El Zaragoza resucita a un delantero condenado a la rutina de Inglaterra

Las primeras noticias de Sabo Milosevic, delantero del Zaragoza, provienen de Birmingham, como corresponde a todo jugador yugoslavo en ebullición. Belgrado o Mostar producen lo que el resto de Europa pule y cultiva. Es el destino de la cantera más productiva del continente , esa que fabrica deportista hechos y derechos, tan competitivos como dispuestos a la emigración, en todo aquello que tenga que ver con los deportes colectivos (fútbol, balonmano, baloncesto).Sin embargo, Milosevic no disfrutó en Inglaterra, a pesar de militar en un equipo con pedigrí y disponer de un marchamo de calidad que le otorgaba una cierta jerarquía en el colectivo. Se diría que sufrió, como le ocurriera a su compatriota Kovacevic en el Sheffield. Ambos resucitaron en España, en una Liga que resguardó mejor sus cualidades y rebuscó en sus matices.

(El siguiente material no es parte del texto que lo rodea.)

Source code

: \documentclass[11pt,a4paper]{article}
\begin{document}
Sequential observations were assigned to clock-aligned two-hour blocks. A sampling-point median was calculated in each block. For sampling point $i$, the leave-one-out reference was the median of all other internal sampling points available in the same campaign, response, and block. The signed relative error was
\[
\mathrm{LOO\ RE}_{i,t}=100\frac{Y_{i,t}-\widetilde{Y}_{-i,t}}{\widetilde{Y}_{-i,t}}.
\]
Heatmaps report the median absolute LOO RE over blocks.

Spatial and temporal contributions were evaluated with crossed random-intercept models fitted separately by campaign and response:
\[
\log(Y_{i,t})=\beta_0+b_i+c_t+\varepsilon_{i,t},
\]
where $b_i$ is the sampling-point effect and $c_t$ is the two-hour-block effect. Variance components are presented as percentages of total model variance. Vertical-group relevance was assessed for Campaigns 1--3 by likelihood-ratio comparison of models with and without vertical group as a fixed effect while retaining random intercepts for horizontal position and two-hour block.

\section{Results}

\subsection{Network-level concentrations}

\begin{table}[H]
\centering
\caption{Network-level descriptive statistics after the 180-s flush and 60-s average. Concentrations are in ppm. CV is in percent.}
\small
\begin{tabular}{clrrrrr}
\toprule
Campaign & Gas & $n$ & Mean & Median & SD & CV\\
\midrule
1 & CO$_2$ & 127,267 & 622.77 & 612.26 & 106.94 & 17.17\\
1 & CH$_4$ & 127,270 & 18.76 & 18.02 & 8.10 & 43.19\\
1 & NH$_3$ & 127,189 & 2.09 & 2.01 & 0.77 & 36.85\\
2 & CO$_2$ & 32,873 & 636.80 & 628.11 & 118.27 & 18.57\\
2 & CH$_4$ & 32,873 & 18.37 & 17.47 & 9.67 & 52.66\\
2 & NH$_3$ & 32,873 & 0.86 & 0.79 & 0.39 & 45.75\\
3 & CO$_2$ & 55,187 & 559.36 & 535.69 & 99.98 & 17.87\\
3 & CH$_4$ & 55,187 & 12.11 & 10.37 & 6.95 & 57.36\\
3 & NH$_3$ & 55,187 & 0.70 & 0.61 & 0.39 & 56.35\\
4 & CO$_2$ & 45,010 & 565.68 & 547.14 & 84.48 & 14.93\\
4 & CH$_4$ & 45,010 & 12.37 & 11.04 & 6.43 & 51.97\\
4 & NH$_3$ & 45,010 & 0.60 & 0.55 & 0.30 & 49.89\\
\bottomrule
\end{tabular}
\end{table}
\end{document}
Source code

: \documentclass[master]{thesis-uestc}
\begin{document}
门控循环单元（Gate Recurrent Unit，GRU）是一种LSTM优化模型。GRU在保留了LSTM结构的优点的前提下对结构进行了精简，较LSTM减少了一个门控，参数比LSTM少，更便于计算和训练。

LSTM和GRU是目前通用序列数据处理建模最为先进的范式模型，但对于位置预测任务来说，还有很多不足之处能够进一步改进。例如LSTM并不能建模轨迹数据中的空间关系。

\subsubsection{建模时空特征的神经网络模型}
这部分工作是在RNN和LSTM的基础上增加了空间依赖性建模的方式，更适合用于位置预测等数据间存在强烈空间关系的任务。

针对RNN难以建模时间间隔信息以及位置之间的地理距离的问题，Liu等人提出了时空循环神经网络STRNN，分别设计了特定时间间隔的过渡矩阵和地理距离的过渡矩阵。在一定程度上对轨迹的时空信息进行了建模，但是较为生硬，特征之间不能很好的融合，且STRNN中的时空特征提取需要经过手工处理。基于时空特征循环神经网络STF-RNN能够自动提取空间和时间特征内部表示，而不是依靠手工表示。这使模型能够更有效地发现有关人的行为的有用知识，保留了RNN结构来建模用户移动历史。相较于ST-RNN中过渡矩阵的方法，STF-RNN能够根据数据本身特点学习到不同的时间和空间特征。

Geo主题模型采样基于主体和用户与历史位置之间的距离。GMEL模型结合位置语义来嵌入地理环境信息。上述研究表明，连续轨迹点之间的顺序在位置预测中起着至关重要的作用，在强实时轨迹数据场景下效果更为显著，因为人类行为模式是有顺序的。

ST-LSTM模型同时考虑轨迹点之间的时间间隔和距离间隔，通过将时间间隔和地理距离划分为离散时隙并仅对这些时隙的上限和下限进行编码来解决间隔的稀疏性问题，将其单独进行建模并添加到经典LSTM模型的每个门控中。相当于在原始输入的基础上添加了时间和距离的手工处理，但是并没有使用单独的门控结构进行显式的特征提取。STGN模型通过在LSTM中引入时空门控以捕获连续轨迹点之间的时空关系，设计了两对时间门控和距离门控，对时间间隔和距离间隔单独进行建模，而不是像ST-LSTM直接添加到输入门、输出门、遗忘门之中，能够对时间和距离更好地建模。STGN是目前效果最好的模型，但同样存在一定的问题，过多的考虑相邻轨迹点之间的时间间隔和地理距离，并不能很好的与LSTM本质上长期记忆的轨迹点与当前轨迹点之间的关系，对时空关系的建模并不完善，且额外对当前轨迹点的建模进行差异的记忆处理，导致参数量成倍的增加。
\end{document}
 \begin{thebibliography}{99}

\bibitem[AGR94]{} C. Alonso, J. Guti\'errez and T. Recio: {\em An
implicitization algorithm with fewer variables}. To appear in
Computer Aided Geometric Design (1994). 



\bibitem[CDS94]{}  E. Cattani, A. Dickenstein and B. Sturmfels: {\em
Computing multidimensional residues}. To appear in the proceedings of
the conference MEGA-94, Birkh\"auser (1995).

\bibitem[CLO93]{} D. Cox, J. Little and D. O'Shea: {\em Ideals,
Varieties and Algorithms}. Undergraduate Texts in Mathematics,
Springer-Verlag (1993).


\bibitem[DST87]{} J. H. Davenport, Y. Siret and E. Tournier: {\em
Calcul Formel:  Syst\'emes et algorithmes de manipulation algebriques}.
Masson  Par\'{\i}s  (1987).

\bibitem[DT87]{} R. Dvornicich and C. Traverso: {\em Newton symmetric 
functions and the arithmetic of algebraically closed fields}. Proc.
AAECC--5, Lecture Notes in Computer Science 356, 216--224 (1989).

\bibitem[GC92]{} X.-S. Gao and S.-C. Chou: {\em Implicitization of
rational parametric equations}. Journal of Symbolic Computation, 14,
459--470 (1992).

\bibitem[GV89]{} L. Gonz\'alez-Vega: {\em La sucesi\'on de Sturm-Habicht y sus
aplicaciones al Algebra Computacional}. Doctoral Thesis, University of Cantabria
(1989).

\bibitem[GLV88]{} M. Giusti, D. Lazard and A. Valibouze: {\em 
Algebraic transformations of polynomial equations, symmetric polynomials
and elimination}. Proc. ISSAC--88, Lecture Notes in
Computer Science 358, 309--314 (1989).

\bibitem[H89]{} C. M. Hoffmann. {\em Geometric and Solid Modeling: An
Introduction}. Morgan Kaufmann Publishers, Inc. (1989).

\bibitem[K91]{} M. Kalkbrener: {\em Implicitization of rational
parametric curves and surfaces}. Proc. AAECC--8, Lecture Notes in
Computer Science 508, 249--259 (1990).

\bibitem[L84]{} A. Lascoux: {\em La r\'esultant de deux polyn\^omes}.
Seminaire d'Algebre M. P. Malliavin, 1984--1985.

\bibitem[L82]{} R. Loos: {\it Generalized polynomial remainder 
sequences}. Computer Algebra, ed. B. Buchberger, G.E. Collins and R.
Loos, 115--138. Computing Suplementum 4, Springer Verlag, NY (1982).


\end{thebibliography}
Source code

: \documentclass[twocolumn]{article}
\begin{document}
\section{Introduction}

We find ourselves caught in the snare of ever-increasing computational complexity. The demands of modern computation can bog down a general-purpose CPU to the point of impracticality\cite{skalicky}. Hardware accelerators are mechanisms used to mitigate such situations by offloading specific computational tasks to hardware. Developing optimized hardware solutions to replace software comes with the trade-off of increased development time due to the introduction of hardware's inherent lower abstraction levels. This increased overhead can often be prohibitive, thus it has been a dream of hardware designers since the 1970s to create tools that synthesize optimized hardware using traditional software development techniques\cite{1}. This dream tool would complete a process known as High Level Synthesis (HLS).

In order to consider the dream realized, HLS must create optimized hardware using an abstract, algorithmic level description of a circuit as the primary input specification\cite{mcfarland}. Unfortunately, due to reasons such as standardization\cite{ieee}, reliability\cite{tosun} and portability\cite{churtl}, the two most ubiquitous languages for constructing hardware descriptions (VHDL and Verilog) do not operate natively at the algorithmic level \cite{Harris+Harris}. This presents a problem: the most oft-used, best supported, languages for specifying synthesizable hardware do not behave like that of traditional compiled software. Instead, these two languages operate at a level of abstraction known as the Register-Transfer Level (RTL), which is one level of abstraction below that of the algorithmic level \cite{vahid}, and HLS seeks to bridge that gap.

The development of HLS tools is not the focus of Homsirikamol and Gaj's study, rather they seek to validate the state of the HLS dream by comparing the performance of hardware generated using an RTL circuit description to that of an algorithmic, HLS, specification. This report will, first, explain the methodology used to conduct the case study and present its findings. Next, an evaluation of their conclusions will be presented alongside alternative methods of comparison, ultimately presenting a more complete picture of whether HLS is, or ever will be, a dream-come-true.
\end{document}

Milosevic, a pesar de las apariencias, es un delantero más versátil que potente. Para ser un killer al modelo inglés le falta peso (78 kilos) para responder a su altura (1,86 metros). Su morfología demuestra tanta presencia como capacidad para el desplazamiento. Birminghman es una ciudad típicamente británica (clásica y recogida) con un equipo -en su época- típicamente británico. Milosevic casi nunca superó el papel de meritorio, supeditado al influjo que despertaba en la grada y en el juego un futbolista también portentoso, Dwigth Yorke, que eclipsaba no sólo su imagen sino que cerraba en buena medida sus movimientos. El Atlético se fijó en Milosevic cuando le amargó la vida en la Copa de la UEFA, pero el Zaragoza hizo algo más, lo contrató, en sustitución de Dani y Morientes, al mismo tiempo.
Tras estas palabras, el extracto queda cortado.